◆ EXTRACTED ENTRIES

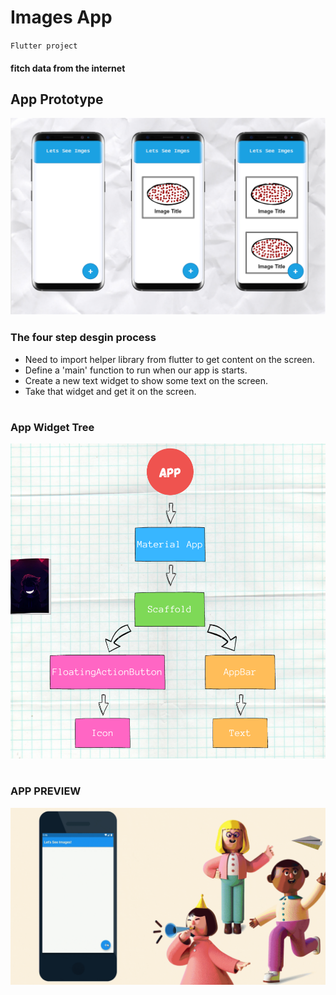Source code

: # Images App

`Flutter project`

#### fitch data from the internet 

## App Prototype 
<img src='Images/AppPrototype.png'>

### The four step desgin process 
* Need to import helper library from flutter to get content on the screen.
* Define a 'main' function to run when our app is starts.
* Create a new text widget to show some text on the screen.
* Take that widget and get it on the screen.
#

### App Widget Tree
<img src='Images/AppWidgetTree.png'>

#

### APP PREVIEW

<img src='Images/app_preview.gif' >
<br/>
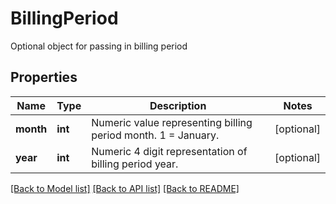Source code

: # BillingPeriod

Optional object for passing in billing period
## Properties
Name | Type | Description | Notes
------------ | ------------- | ------------- | -------------
**month** | **int** | Numeric value representing billing period month.  1 &#x3D; January. | [optional] 
**year** | **int** | Numeric 4 digit representation of billing period year. | [optional] 

[[Back to Model list]](../README.md#documentation-for-models) [[Back to API list]](../README.md#documentation-for-api-endpoints) [[Back to README]](../README.md)


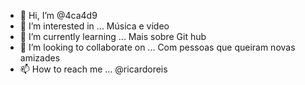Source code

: - 👋 Hi, I’m @4ca4d9
- 👀 I’m interested in ... Música e vídeo
- 🌱 I’m currently learning ... Mais sobre Git hub
- 💞️ I’m looking to collaborate on ... Com pessoas que queiram novas amizades 
- 📫 How to reach me ... @ricardoreis

<!---
4ca4d9/4ca4d9 is a ✨ special ✨ repository because its `README.md` (this file) appears on your GitHub profile.
You can click the Preview link to take a look at your changes.
--->
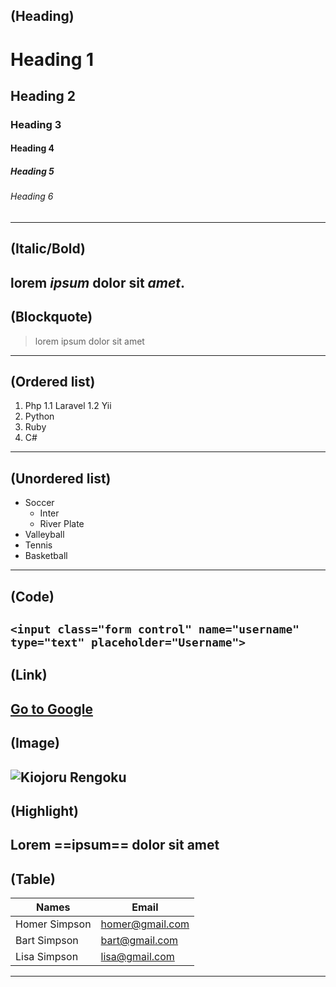 ## (Heading)
 # Heading 1
 ## Heading 2
 ### Heading 3
 #### Heading 4 
 ##### Heading 5
 ###### Heading 6
 ---
## (Italic/Bold)
 lorem *ipsum* **dolor** sit ***amet***.
 ---
## (Blockquote)
 >lorem ipsum dolor sit amet
 ---
 ## (Ordered list)
 1. Php
    1.1 Laravel
    1.2 Yii
 2. Python
 3. Ruby
 4. C#
 ---
## (Unordered list)
- Soccer
    - Inter
    - River Plate
- Valleyball
- Tennis
- Basketball
---
## (Code)
`<input class="form control" name="username" type="text" placeholder="Username">`
---
## (Link)
[Go to Google](http://google.com)
---
## (Image)
![Kiojoru Rengoku](https://laverdadnoticias.com/__export/1619557525048/sites/laverdad/img/2021/04/27/kimetsu_no_yaiba_muerte_rengoku_kyojuro_mugen_train.jpg_1075640366.jpg)
---
## (Highlight)
Lorem ==ipsum== dolor sit amet
---
## (Table)
| Names | Email |
| --- | --- |
| Homer Simpson | homer@gmail.com |
| Bart Simpson | bart@gmail.com |
| Lisa Simpson |  lisa@gmail.com |
---
[//]: <> (Comment)


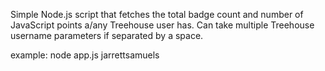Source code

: Simple Node.js script that fetches the total badge count and number of JavaScript points a/any Treehouse user has. Can take multiple Treehouse username parameters if separated by a space.

example: node app.js jarrettsamuels
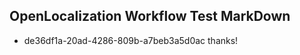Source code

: ## OpenLocalization Workflow Test MarkDown
* de36df1a-20ad-4286-809b-a7beb3a5d0ac thanks!

<!--HONumber=Jul16_HO5-->


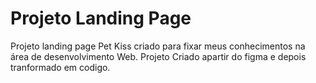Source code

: # Projeto Landing Page

Projeto landing page Pet Kiss criado para fixar meus conhecimentos na área de desenvolvimento Web.
Projeto Criado apartir do figma e depois tranformado em codigo.
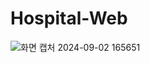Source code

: # Hospital-Web


![화면 캡처 2024-09-02 165651](https://github.com/user-attachments/assets/658a3a73-6c72-4ca4-a0d2-0afd9c2f11e3)
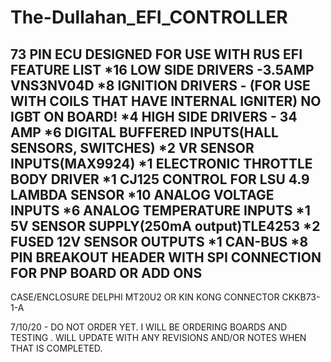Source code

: # The-Dullahan_EFI_CONTROLLER
73 PIN ECU DESIGNED FOR USE WITH RUS EFI
FEATURE LIST
*16 LOW SIDE DRIVERS  -3.5AMP VNS3NV04D
*8 IGNITION DRIVERS - (FOR USE WITH COILS THAT HAVE INTERNAL IGNITER) NO IGBT ON BOARD!
*4 HIGH SIDE DRIVERS - 34 AMP
*6 DIGITAL BUFFERED INPUTS(HALL SENSORS, SWITCHES)
*2 VR SENSOR INPUTS(MAX9924)
*1 ELECTRONIC THROTTLE BODY DRIVER
*1 CJ125 CONTROL FOR LSU 4.9 LAMBDA SENSOR
*10 ANALOG VOLTAGE INPUTS
*6 ANALOG TEMPERATURE INPUTS
*1 5V SENSOR SUPPLY(250mA output)TLE4253
*2 FUSED 12V SENSOR OUTPUTS
*1 CAN-BUS
*8 PIN BREAKOUT HEADER WITH SPI CONNECTION FOR PNP BOARD OR ADD ONS
------------------------------------------------------------------
CASE/ENCLOSURE
DELPHI MT20U2 OR KIN KONG CONNECTOR CKKB73-1-A

7/10/20 - DO NOT ORDER YET. I WILL BE ORDERING BOARDS AND TESTING . WILL UPDATE WITH ANY REVISIONS AND/OR NOTES WHEN THAT IS COMPLETED.

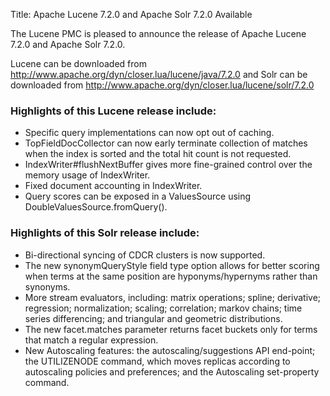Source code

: Title: Apache Lucene 7.2.0 and Apache Solr 7.2.0 Available

The Lucene PMC is pleased to announce the release of Apache Lucene 7.2.0 and Apache Solr 7.2.0.

Lucene can be downloaded from <http://www.apache.org/dyn/closer.lua/lucene/java/7.2.0>
and Solr can be downloaded from <http://www.apache.org/dyn/closer.lua/lucene/solr/7.2.0>

### Highlights of this Lucene release include:

 * Specific query implementations can now opt out of caching.
 * TopFieldDocCollector can now early terminate collection of matches when the index is sorted and the total hit count is not requested.
 * IndexWriter#flushNextBuffer gives more fine-grained control over the memory usage of IndexWriter.
 * Fixed document accounting in IndexWriter.
 * Query scores can be exposed in a ValuesSource using DoubleValuesSource.fromQuery().

### Highlights of this Solr release include:

 * Bi-directional syncing of CDCR clusters is now supported.
 * The new synonymQueryStyle field type option allows for better scoring when terms at the same position are hyponyms/hypernyms rather than synonyms.
 * More stream evaluators, including: matrix operations; spline; derivative; regression; normalization; scaling; correlation; markov chains; time series differencing; and triangular and geometric distributions.
 * The new facet.matches parameter returns facet buckets only for terms that match a regular expression.
 * New Autoscaling features: the autoscaling/suggestions API end-point; the UTILIZENODE command, which moves replicas according to autoscaling policies and preferences; and the Autoscaling set-property command.

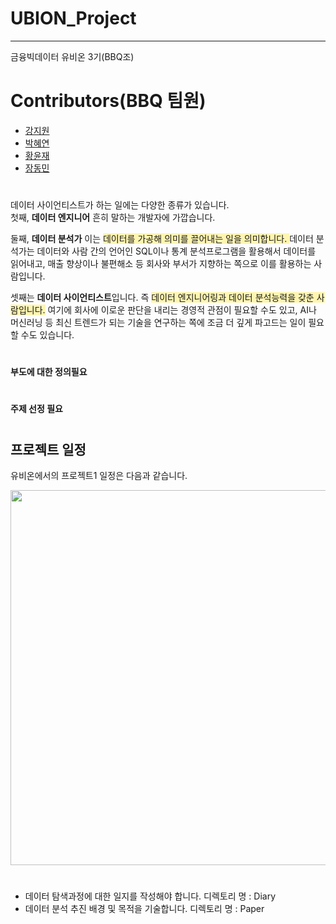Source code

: # UBION_Project

--------------------------------------------

금융빅데이터 유비온 3기(BBQ조)  


# Contributors(BBQ 팀원)  

- [강지원](https://github.com/Kang-ji-won)
- [박혜연](https://github.com/hye-y/Happy_IT)
- [황윤재](https://github.com/YJ-97)
- [장동민](https://github.com/Blueberrycake27)  


#
데이터 사이언티스트가 하는 일에는 다양한 종류가 있습니다.    
첫째, **데이터 엔지니어** 흔히 말하는 개발자에 가깝습니다.   
  
둘째, **데이터 분석가** 이는 <span style='background-color: #fff5b1'>데이터를 가공해 의미를 끌어내는 일을 의미합니다.   </span>데이터 분석가는 데이터와 사람 간의 언어인 SQL이나 통계 분석프로그램을 활용해서 데이터를 읽어내고, 매출 향상이나 불편해소 등 회사와 부서가 지향하는 쪽으로 이를 활용하는 사람입니다.   

셋째는 **데이터 사이언티스트**입니다. 즉 <span style='background-color: #fff5b1'>데이터 엔지니어링과 데이터 분석능력을 갖춘 사람입니다.</span> 여기에 회사에 이로운 판단을 내리는 경영적 관점이 필요할 수도 있고,  AI나 머신러닝 등 최신 트렌드가 되는 기술을 연구하는 쪽에 조금 더 깊게 파고드는 일이 필요할 수도 있습니다.  


#

    
**부도에 대한 정의필요**    


#

**주제 선정 필요**  


#



## 프로젝트 일정

유비온에서의 프로젝트1 일정은 다음과 같습니다.  

<img src="https://user-images.githubusercontent.com/96242198/167255836-43342bc1-83eb-4848-a6ec-de54cb543ddb.png" width="700" height="600"/>  

#  

       
- 데이터 탐색과정에 대한 일지를 작성해야 합니다. 디렉토리 명 : Diary 
- 데이터 분석 추진 배경 및 목적을 기술합니다. 디렉토리 명 : Paper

◆ PROBLEM
From the records above, return each line that has the string "https".

◆ TASK SOLUTION
![Kiojoru Rengoku](https://laverdadnoticias.com/__export/1619557525048/sites/laverdad/img/2021/04/27/kimetsu_no_yaiba_muerte_rengoku_kyojuro_mugen_train.jpg_1075640366.jpg)
![화면 캡처 2024-09-02 165651](https://github.com/user-attachments/assets/658a3a73-6c72-4ca4-a0d2-0afd9c2f11e3)
- [강지원](https://github.com/Kang-ji-won)
- [박혜연](https://github.com/hye-y/Happy_IT)
- [황윤재](https://github.com/YJ-97)
- [장동민](https://github.com/Blueberrycake27)  
<img src="https://user-images.githubusercontent.com/96242198/167255836-43342bc1-83eb-4848-a6ec-de54cb543ddb.png" width="700" height="600"/>  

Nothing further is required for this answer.